(Stored items)
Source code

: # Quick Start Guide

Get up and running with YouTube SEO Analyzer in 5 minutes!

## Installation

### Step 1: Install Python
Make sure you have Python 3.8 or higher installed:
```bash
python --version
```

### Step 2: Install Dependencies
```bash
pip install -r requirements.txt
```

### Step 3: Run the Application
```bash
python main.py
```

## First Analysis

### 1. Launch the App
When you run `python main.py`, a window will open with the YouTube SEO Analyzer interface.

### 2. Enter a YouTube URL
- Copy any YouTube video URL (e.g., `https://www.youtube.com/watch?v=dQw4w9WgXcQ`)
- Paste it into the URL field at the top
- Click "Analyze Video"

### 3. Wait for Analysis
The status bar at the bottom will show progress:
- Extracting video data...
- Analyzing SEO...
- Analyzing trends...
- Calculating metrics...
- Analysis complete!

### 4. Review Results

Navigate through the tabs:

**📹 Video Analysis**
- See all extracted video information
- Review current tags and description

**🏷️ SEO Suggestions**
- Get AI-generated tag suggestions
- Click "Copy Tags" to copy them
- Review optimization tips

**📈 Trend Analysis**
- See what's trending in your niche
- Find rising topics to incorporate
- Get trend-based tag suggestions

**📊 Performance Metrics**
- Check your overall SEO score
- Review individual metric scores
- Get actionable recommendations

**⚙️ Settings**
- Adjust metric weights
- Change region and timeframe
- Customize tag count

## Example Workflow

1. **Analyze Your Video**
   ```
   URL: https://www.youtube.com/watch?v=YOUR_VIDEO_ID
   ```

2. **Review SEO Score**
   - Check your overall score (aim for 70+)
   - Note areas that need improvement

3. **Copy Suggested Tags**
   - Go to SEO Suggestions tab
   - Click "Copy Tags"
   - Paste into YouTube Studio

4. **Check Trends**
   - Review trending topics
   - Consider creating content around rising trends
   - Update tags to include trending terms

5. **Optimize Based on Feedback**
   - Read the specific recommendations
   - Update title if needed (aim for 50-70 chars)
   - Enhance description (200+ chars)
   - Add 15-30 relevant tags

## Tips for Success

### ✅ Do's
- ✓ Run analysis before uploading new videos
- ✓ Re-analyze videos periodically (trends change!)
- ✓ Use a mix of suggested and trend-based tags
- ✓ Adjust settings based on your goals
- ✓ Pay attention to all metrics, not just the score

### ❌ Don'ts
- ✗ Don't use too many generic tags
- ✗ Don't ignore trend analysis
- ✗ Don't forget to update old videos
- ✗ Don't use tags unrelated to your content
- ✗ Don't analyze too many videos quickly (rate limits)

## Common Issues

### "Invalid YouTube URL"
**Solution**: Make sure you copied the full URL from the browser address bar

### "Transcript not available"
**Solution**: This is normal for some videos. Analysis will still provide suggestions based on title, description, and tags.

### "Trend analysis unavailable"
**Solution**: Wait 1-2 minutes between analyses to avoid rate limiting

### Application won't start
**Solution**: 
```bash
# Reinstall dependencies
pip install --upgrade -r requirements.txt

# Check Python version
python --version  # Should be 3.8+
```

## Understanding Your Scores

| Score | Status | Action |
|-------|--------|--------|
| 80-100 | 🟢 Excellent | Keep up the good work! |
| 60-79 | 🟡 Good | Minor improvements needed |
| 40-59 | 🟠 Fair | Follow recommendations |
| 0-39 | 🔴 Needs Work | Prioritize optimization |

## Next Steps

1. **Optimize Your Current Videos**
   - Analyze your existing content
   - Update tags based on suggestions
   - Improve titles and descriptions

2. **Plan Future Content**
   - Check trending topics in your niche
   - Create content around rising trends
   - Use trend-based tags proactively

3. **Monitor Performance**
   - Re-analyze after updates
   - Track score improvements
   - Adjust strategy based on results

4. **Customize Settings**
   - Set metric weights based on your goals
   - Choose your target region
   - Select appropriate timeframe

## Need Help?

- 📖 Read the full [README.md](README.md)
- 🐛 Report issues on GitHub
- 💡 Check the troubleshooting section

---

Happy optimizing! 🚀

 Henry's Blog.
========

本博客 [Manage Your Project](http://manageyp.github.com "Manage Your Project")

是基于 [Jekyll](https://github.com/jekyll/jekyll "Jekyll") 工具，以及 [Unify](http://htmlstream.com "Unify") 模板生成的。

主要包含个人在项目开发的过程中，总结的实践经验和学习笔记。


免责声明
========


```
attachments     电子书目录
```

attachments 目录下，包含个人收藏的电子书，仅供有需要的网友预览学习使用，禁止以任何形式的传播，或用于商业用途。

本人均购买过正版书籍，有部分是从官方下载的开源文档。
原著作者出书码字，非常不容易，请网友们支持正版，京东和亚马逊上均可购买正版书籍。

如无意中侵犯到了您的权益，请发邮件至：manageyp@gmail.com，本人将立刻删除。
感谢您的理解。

◆ ASSIGNMENT: Every line above that holds the string "with" should be returned.

◆ ANSWER:
Get up and running with YouTube SEO Analyzer in 5 minutes!
When you run `python main.py`, a window will open with the YouTube SEO Analyzer interface.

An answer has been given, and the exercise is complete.